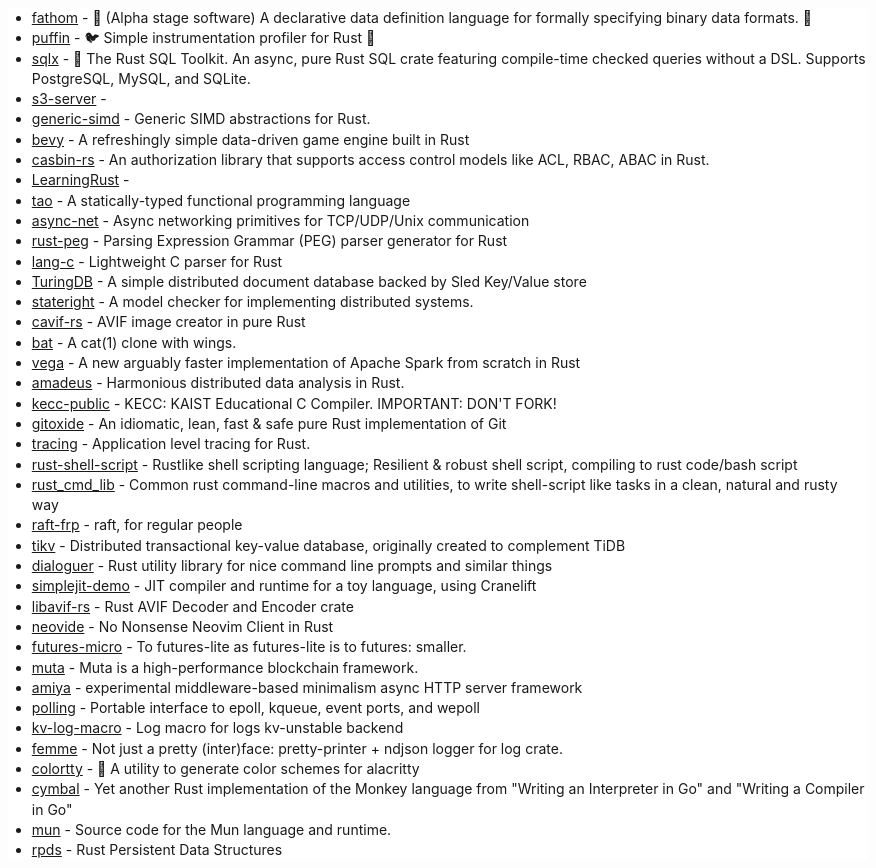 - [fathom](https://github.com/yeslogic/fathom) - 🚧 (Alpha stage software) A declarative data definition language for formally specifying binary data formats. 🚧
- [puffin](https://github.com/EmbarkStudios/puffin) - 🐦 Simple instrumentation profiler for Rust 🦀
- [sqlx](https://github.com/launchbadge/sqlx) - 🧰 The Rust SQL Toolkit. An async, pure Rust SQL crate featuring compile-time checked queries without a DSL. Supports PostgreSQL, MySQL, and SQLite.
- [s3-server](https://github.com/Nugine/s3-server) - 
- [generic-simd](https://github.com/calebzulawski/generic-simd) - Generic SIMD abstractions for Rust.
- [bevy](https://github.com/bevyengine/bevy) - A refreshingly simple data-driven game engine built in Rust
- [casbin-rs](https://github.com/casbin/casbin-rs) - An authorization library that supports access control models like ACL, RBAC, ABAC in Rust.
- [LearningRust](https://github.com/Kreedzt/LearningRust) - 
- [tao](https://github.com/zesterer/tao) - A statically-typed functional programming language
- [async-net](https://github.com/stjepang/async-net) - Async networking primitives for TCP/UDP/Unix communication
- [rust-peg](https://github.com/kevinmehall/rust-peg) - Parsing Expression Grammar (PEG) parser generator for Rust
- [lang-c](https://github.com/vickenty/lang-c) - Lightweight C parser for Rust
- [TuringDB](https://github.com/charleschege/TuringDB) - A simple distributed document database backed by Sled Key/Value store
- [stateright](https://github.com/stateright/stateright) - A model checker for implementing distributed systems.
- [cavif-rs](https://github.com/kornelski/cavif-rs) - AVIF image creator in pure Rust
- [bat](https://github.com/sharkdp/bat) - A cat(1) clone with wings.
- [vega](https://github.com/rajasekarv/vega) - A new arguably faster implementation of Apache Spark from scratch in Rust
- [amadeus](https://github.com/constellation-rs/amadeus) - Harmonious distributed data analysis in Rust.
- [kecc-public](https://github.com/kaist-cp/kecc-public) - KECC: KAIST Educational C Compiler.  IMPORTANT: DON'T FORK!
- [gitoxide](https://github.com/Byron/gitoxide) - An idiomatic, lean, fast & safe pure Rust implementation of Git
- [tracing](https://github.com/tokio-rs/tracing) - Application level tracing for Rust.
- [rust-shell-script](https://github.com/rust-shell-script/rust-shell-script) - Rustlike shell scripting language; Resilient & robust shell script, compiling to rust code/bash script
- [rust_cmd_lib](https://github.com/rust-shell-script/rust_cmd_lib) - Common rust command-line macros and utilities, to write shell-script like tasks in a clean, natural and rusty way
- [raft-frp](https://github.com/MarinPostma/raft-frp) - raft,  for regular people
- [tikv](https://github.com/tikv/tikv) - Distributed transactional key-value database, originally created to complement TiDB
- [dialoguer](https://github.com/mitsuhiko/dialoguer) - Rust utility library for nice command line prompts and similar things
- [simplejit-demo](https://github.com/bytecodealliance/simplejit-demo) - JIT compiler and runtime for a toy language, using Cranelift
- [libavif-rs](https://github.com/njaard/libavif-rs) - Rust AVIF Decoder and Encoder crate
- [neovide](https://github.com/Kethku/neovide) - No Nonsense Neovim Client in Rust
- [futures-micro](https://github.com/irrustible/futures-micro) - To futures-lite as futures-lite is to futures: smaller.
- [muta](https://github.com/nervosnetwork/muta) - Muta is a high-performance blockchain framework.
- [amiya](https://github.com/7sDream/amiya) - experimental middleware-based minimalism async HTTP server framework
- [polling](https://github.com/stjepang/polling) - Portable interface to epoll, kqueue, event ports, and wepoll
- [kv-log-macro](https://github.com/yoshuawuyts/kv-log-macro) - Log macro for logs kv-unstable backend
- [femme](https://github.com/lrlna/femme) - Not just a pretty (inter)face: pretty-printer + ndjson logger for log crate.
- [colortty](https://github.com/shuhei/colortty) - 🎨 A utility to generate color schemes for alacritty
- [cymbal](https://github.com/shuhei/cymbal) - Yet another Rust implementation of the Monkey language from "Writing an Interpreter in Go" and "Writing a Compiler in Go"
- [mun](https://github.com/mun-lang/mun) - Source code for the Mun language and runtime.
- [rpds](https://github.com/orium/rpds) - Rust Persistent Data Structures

---

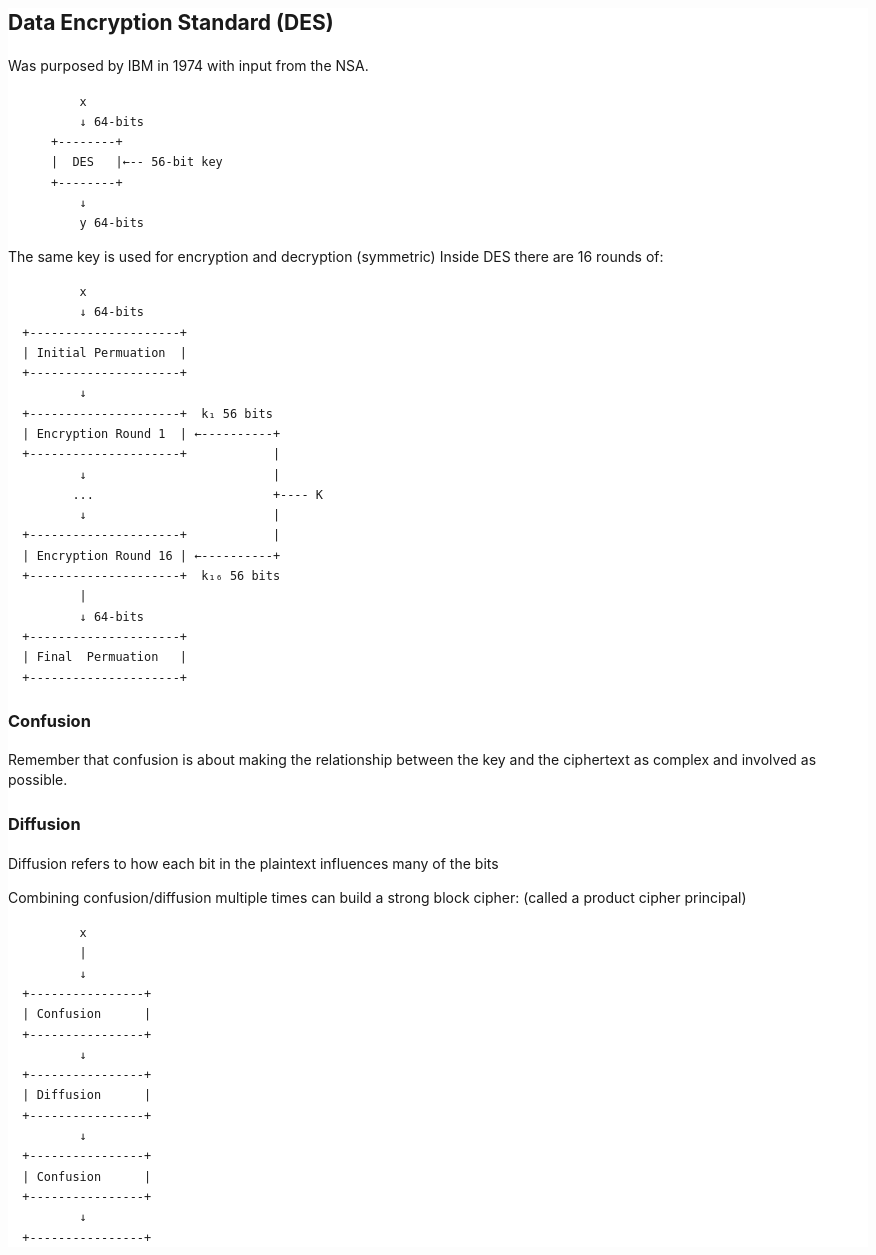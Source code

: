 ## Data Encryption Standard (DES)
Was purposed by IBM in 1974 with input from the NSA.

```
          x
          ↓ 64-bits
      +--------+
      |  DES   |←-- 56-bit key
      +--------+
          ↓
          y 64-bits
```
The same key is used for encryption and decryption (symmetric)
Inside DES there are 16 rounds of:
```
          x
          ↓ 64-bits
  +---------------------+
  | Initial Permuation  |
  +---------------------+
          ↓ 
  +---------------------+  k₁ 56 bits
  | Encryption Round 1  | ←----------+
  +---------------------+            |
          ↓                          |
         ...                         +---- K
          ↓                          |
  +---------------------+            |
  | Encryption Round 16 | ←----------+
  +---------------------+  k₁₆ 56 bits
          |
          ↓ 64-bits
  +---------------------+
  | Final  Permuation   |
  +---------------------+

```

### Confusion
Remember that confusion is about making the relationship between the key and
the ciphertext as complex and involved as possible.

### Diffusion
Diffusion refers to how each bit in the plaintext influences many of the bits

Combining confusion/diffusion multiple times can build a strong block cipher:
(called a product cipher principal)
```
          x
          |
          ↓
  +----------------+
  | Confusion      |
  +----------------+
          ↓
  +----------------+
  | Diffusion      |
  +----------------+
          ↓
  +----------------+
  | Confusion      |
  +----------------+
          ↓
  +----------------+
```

What you need to do
Extract from the listing above the lines between the line containing "- [vega](https://github.com/rajasekarv/vega) - A" and the line containing "- [dialoguer](https://github.com/mitsuhiko/dialoguer) - Rust", keeping both of those lines. Output nothing else.

The completed task
- [vega](https://github.com/rajasekarv/vega) - A new arguably faster implementation of Apache Spark from scratch in Rust
- [amadeus](https://github.com/constellation-rs/amadeus) - Harmonious distributed data analysis in Rust.
- [kecc-public](https://github.com/kaist-cp/kecc-public) - KECC: KAIST Educational C Compiler.  IMPORTANT: DON'T FORK!
- [gitoxide](https://github.com/Byron/gitoxide) - An idiomatic, lean, fast & safe pure Rust implementation of Git
- [tracing](https://github.com/tokio-rs/tracing) - Application level tracing for Rust.
- [rust-shell-script](https://github.com/rust-shell-script/rust-shell-script) - Rustlike shell scripting language; Resilient & robust shell script, compiling to rust code/bash script
- [rust_cmd_lib](https://github.com/rust-shell-script/rust_cmd_lib) - Common rust command-line macros and utilities, to write shell-script like tasks in a clean, natural and rusty way
- [raft-frp](https://github.com/MarinPostma/raft-frp) - raft,  for regular people
- [tikv](https://github.com/tikv/tikv) - Distributed transactional key-value database, originally created to complement TiDB
- [dialoguer](https://github.com/mitsuhiko/dialoguer) - Rust utility library for nice command line prompts and similar things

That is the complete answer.